Nancy Allsop plays Nicky. Her theatre credits include The Hills Of California (Broadhurst Theatre, Broadway and Harold Pinter Theatre), The Fever Syndrome (Hampstead Theatre), God Bless the Child (Royal Court Theatre), Annie (Piccadilly Theatre), and The Sound of Music (international tour); and for television, Young Wallander.
Victoria Elliott plays Sian. Her theatre credits include Twelfth Night, A Midsummer Night’s Dream (Shakespeare’s Globe), The Lost Disc (Soho Theatre), Hedda Gabler, Get Carter, Season Ticket Oh! What a Lovely War, Pub Quiz, The Wind in the Willows (Northern Stage), Cat on a Hot Tin Roof, Two, As You Like It (Royal Exchange Theatre) and I Can’t Sing! (Palladium Theatre), Cooking with Elvis (Hull Truck), and Tyne, 13.1, Jump, Me and Cilla, A Nightingale Sang, and Rhino and the Drum (Live Theatre, Newcastle).
Michael Jibson plays Steve. His theatre credits include Stranger Things: The First Shadow (Phoenix Theatre), Hamilton – Olivier Award winner for Best Supporting Actor (Victoria Palace Theatre), Roots (Donmar Warehouse), Road Show, Take Flight – WhatsOnStage Award Nomination for Best Supporting Actor in a Musical (Menier Chocolate Factory), Brighton Rock (Almeida Theatre), A Midsummer Night’s Dream, Timon of Athens (Shakespeare’s Globe), Our House – Olivier and WhatsOnStage Award nominations for Best Actor in a Musical (Cambridge Theatre), The Comedy of Errors (Royal Exchange Theatre), The Canterbury Tales (RSC) and A Chorus Line (Sheffield Theatres).

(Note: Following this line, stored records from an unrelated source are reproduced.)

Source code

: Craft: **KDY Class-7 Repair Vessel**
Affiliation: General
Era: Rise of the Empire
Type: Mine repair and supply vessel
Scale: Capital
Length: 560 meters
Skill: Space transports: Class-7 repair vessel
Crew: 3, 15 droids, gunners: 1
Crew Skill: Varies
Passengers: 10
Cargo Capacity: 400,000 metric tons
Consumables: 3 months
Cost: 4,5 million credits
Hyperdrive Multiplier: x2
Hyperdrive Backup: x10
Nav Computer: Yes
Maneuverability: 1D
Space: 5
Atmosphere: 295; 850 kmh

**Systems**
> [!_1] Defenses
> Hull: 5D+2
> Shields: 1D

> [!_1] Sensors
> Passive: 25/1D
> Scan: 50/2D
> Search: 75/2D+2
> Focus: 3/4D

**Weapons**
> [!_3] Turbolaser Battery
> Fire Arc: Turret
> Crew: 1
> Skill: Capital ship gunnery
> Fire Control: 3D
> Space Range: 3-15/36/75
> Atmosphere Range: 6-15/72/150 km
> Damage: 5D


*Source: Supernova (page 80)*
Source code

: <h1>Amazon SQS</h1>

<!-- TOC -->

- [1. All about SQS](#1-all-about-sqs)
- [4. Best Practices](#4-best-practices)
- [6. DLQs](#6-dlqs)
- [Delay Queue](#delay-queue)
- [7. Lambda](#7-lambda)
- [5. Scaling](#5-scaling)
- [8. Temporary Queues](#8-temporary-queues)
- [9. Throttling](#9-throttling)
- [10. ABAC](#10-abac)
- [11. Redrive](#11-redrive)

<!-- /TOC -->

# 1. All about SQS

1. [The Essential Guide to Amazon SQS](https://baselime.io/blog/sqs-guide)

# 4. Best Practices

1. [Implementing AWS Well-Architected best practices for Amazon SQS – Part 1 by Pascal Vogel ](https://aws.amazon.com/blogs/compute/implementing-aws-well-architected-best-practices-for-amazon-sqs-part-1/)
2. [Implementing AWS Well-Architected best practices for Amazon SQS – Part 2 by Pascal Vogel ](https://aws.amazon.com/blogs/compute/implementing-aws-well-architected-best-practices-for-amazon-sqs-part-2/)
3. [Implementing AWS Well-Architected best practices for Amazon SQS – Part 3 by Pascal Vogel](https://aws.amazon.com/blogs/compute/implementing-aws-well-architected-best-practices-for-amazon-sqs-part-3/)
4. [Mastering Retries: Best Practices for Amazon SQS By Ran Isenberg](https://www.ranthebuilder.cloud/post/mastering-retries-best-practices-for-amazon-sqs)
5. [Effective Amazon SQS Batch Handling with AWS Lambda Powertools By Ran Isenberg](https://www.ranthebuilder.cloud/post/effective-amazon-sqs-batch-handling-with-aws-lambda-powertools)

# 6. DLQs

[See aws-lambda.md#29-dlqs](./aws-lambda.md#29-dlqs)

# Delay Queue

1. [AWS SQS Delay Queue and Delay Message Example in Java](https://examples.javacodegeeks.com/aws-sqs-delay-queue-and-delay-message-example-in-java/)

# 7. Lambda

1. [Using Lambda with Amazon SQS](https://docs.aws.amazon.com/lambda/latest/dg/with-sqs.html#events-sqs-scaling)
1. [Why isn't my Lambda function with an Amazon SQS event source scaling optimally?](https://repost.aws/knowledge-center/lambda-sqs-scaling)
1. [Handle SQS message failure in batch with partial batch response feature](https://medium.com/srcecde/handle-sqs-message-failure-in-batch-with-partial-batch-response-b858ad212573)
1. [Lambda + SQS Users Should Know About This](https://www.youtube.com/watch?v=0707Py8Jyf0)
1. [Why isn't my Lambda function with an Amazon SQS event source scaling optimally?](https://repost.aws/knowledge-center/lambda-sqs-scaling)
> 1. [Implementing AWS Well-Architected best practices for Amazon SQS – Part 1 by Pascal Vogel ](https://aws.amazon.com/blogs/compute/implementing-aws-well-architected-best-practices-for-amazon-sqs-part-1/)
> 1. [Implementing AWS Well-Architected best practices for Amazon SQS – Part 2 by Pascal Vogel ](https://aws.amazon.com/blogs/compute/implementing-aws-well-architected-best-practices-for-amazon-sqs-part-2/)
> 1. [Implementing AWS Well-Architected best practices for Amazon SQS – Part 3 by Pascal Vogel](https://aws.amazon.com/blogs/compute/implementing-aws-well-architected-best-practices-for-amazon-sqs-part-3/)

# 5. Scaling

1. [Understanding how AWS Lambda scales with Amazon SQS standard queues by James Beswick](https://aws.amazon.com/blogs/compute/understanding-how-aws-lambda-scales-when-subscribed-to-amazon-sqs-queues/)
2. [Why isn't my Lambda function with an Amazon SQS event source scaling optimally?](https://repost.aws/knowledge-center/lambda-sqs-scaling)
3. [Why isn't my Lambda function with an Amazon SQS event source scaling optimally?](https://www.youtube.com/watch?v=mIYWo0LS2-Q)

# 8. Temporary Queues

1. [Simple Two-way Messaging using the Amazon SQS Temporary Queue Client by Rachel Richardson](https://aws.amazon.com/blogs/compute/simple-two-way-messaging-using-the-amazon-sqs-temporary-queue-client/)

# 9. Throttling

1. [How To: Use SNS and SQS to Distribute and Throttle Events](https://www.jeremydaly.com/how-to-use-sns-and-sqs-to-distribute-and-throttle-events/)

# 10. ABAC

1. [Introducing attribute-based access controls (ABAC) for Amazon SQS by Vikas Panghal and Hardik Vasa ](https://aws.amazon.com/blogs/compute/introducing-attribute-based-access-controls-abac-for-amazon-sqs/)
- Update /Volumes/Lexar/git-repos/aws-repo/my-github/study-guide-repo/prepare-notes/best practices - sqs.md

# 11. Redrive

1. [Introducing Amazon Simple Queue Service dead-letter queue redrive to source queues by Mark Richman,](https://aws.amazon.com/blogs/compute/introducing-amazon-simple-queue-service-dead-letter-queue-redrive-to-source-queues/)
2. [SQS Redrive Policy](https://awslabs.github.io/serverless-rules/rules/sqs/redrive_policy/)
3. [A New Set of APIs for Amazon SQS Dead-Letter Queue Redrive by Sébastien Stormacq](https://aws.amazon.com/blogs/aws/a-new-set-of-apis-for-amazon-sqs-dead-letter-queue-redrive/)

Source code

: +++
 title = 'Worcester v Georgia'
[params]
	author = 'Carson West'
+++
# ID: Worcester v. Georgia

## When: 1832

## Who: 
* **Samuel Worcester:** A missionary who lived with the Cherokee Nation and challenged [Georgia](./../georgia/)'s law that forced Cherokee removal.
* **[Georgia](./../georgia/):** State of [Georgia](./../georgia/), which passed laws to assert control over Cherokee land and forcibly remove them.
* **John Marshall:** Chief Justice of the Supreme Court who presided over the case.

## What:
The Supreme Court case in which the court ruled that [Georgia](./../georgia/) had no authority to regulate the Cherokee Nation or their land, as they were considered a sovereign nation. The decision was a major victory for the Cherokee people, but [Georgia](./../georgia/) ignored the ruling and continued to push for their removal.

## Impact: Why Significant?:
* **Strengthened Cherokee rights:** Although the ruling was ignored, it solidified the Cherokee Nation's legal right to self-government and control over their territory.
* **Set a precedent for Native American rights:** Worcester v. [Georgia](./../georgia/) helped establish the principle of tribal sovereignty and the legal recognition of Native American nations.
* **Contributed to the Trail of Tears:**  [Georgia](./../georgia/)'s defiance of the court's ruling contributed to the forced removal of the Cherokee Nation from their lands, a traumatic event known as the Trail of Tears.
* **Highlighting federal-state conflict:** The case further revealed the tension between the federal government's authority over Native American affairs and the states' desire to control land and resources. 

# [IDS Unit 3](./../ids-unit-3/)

Luke Lambert plays Matt. He recently graduated from Arts Ed. This production marks his professional stage debut.
Gay Soper plays May. This marks her 60th year working in showbusiness. Her most recent West End credits include The Mousetrap (St Martin’s Theatre), Funny Girl (Savoy, transferred from Menier Chocolate Factory), The Curious Incident of the Dog in the Night-Time (Apollo Theatre / Gielgud Theatre), Sunday in the Park with George (Wyndham’s Theatre).
Gemma Whelan plays Yvonne. Her theatre credits include Underdog: The Other Other Brontë (National Theatre), Upstart Crow (Apollo Theatre), Pinter at the Pinter: A Slight Ache (Harold Pinter Theatre), Radiant Vermin (Soho Theatre, Tobacco Factory), As Chastity Butterworth (tour), Dark Vanilla Jungle (Supporting Wall, Pleasance Theatre Edinburgh, Soho Theatre), One Man Two Guvnors (National Theatre and Theatre Royal Haymarket), Chastity Butterworth and the Spanish Hamster (Pleasance Edinburgh), Stephen and the Sexy Patridge (Trafalgar Studios), and Red Death Lates (Punchdrunk).
Tim Firth’s other theatre credits include Now Is Good (Chester Storyhouse, UK Theatre Nomination Best New Musical), Neville’s Island (Nottingham Playhouse and West End, Evening Standard & Olivier nomination, MEN Award), The Safari Party (Stephen Joseph, Scarborough and Hampstead), the musical Our House (West End, Olivier Award Best Musical), The Flint Street Nativity (Liverpool Playhouse) and Sign Of The Times (West End). His play Calendar Girls (Chichester Festival Theatre, West End) broke all British records for a professional and amateur play, was nominated for an Olivier and won the WhatsOnStage Best Comedy Award. Calendar Girls The Musical, co-written with Gary Barlow, opened at Leeds Opera house and transferred to the Phoenix Theatre, winning a WhatsOnStage Award and an Olivier Award nomination, and his musical The Band (Manchester Opera House, West End) won the MEN Best Musical Award.